Venture Capital is probably one of those industries in which reputation is built over long periods of time, and destroyed with just one wrong move. Individuals and firms in the VC community work hard to build long term relationships as they understand the non-zero sum nature of the game. Success, both for VCs and entrepreneurs, comes after relatively long periods of nourishing key constituents.

If you think about the Prisoner’s Dilemma, the only way to get to the optimum solution is by collaborating, and the only way for individuals to collaborate is by playing the game multiple times.

The repeated game nature of Venture Capital is the main reason why most VCs don’t sign NDAs.

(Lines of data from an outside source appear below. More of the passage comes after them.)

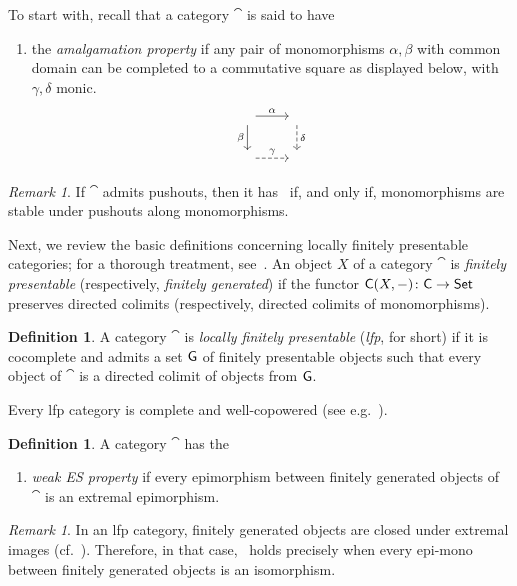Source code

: \documentclass[a4paper,10pt,reqno]{amsart}
\theoremstyle{definition}
\newtheorem{definition}[theorem]{Definition}
\theoremstyle{remark}
\newtheorem{remark}[theorem]{Remark}
\begin{document}
To start with, recall that a category $\cat$ is said to have
\begin{enumerate}
\item[(AP)]\label{AP} the \emph{amalgamation property} if any pair of monomorphisms $\alpha,\beta$ with common domain can be completed to a commutative square as displayed below, with $\gamma, \delta$ monic.
\[\begin{tikzcd}
\phantom{\cdot} \arrow{r}{\alpha} \arrow{d}[swap]{\beta} & \phantom{\cdot} \arrow[dashed]{d}{\delta} \\
\phantom{\cdot} \arrow[dashed]{r}{\gamma} & \phantom{\cdot}
\end{tikzcd}\]
\end{enumerate}


\begin{remark}
If $\cat$ admits pushouts, then it has \AP~if, and only if, monomorphisms are stable under pushouts along monomorphisms. 
\end{remark}

Next, we review the basic definitions concerning locally finitely presentable categories; for a thorough treatment, see~\cite{ar94book}. An object $X$ of a category $\cat$ is \emph{finitely presentable} (respectively, \emph{finitely generated}) if the functor $\cat(X,-)\colon \cat\to\Set$ preserves directed colimits (respectively, directed colimits of monomorphisms).
%
\begin{definition}
A category $\cat$ is \emph{locally finitely presentable} (\emph{lfp}, for short) if it is cocomplete and admits a set $\sf G$ of finitely presentable objects such that every object of $\cat$ is a directed colimit of objects from $\sf G$.
\end{definition}

Every lfp category is complete and well-copowered (see e.g.\ \cite[Corollary~1.28 and Theorem~1.58]{ar94book}).

%
\begin{definition}\label{d:WES}
A category $\cat$ has the
\begin{enumerate}
\item[(\WES)]\label{WES} \emph{weak ES property} if every epimorphism between finitely generated objects of $\cat$ is an extremal epimorphism.
\end{enumerate}
\end{definition}

\begin{remark}\label{rm:WES-in-lfp}
In an lfp category, finitely generated objects are closed under extremal images (cf.\ \cite[Proposition~1.69]{ar94book}). Therefore, in that case, \WES~holds precisely when every epi-mono between finitely generated objects is an isomorphism.
\end{remark}
\end{document}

If you are an entrepreneur you should be aware that VCs have a lot more to lose if they ever break the “rules of engagement”. Today, with social media tools the word-of-mouth is even more powerful to enforce these social rules.

Moreover, not discussing a business ideas with potential customers is another key mistake, as you might end up climbing a mountain, making a huge effort, only to realize that you’ve climbed the wrong mountain. I’ve recently heard Promod Haque, Managing Partner at NVP and one of the top dealmakers on the annual Forbes Midas List for the past eight years, say that innovation happens in collaboration and close proximity to early adopters. After thinking about this concept I realized it makes a lot of sense, as interactions with those early adopters and multiple iterations are key to crafting the solution the market is willing to consume.

Ideas keep on being a dime a dozen, so my recommendation for entrepreneurs is not to keep those ideas for themselves and share them with people they trust in order to forge a better business solution. Make sure your innovations are not just great technologies but also significant bridges for gaps either in the consumer or enterprise markets.